セールスフォースの新しい顧客データ管理基盤--顧客ごとにリアルタイムに対応 - (page 2)

河部恭紀 (編集部)

2020-12-14 07:40

 Customer 360 Audiencesは次を可能にする機能を持つ。

  • 単一の顧客IDを作成:メールやオンライン履歴、Eコマース、顧客情報管理システム(CRM)など、複数のチーム、デバイス、システムにまたがる顧客データを一元化。
  • 効果的な顧客セグメント化を実現:ファーストパーティー、セカンドパーティー、サードパーティーのデータを簡単に組み合わせて、特殊なオーディエンスセグメントを作成、分析できる。
  • コンプライアンスを満たす信頼性の高い体験を提供:送信拒否や同意のフラグを設定できるダッシュボードと安全なプロビジョニング手法で、顧客データや同意内容を簡単に管理。欧州連合(EU)の一般データ保護規則(GDPR)や米カリフォルニア州消費者プライバシー法(CCPA)などの新たな法的基準に自動的に準拠。
  • あらゆるやりとりをパーソナライズ:ソーシャルプラットフォームやオンライン広告などに合わせてカスタマイズされたコンテンツを適切なセグメントや顧客タイプに向けて発信。
  • 複数のチャネルやクラウドから深いインサイトを抽出:マーケティング、コマース、営業、サービス、それぞれのやりとりから顧客の全体像を正確に把握し、データにもとづいた最適なライブキャンペーンを展開できる。
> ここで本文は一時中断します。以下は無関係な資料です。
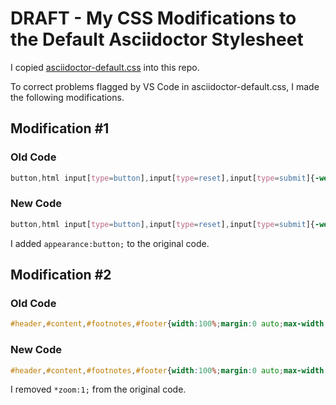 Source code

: # DRAFT - My CSS Modifications to the Default Asciidoctor Stylesheet

I copied [asciidoctor-default.css](https://cdn.jsdelivr.net/gh/asciidoctor/asciidoctor@2.0/data/stylesheets/asciidoctor-default.css) into this repo.

To correct problems flagged by VS Code in asciidoctor-default.css, I made the following modifications.

## Modification #1

### Old Code

```css
button,html input[type=button],input[type=reset],input[type=submit]{-webkit-appearance:button;cursor:pointer}
```

### New Code

```css
button,html input[type=button],input[type=reset],input[type=submit]{-webkit-appearance:button;appearance:button;cursor:pointer}
```
I added `appearance:button;` to the original code.

## Modification #2

### Old Code

```css
#header,#content,#footnotes,#footer{width:100%;margin:0 auto;max-width:62.5em;*zoom:1;position:relative;padding-left:.9375em;padding-right:.9375em}
```

### New Code

```css
#header,#content,#footnotes,#footer{width:100%;margin:0 auto;max-width:62.5em;position:relative;padding-left:.9375em;padding-right:.9375em}
```

I removed `*zoom:1;` from the original code. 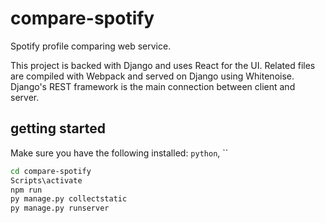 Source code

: # compare-spotify

Spotify profile comparing web service.

This project is backed with Django and uses React for the UI.
Related files are compiled with Webpack and served on Django using Whitenoise.
Django's REST framework is the main connection between client and server.

## getting started

Make sure you have the following installed: `python`, ``
```sh
cd compare-spotify
Scripts\activate
npm run
py manage.py collectstatic
py manage.py runserver
```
 Customer 360 Audiencesのメリットとして、システム部とマーケターが連携してデータを効率的に活用することが可能になることがある、と同社のソリューションエンジニアリング統括本部 マーケティングクラウド シニアソリューションエンジニアを務める石田貴仁氏は述べる。
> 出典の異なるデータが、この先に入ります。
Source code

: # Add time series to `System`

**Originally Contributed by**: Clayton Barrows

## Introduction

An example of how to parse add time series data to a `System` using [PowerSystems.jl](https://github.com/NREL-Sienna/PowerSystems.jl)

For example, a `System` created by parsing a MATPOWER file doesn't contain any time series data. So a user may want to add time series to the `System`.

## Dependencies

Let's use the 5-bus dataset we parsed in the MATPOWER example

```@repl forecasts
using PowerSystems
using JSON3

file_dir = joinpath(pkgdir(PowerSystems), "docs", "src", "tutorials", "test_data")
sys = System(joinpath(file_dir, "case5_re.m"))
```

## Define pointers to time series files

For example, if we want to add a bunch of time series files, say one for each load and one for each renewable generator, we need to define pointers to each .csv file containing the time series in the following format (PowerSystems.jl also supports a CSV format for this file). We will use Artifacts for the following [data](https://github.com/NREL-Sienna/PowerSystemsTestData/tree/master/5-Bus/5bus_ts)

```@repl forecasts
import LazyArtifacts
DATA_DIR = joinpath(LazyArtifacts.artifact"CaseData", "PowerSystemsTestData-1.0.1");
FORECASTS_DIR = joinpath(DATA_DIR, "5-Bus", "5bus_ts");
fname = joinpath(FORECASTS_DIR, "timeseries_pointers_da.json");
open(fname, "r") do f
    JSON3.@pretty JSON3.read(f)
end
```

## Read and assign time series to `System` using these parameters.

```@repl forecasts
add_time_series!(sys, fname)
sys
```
 Customer 360 Audiencesでは、データテーブルの作成と管理、データ加工をGUIで実行できるため、システム部のリソースを大幅に削減できると説明。システム部がSQLやコードを記述して設定していたデータ同士の紐付けやデータテーブルの管理は、Customer 360 Audiencesの管理画面のGUIで実行できる。そのため、システム部は、データを出力するだけで良くなる。マーケターは、出力されたデータを取り込んで、施策に合わせてGUIで自由にデータを加工、セグメントすることで、スピーディーに施策を展開できるようになると石田氏は説明する。

 Interaction Studioは次を可能にする機能を持つ。

  • 個別のインサイトを収集:詳細な行動追跡、さまざまなソースからのデータ集約、アフィニティーモデリングを通じて、顧客一人ひとりの興味や意図を正確に把握。
  • 人工知能(AI)によって最適化された体験を提供:マーケターにとって使いやすく、カスタマイズ可能なアルゴリズムでデータを分析。リアルタイム(30ミリ秒以下)で判断を下すため、あらゆるやり取りが1対1レベルで調整される。
  • あらゆるタッチポイントでエンゲージメントと連携:特定のチャネルでのやり取りから学習した顧客の特徴を活用して、あらゆるチャネルにおける体験を即座に改善。
  • 体験のテストと分析:継続的なA/Bテスト、レポート、分析を通じて、パーソナライズキャンペーンやカスタマーエンゲージメントを最適化できる。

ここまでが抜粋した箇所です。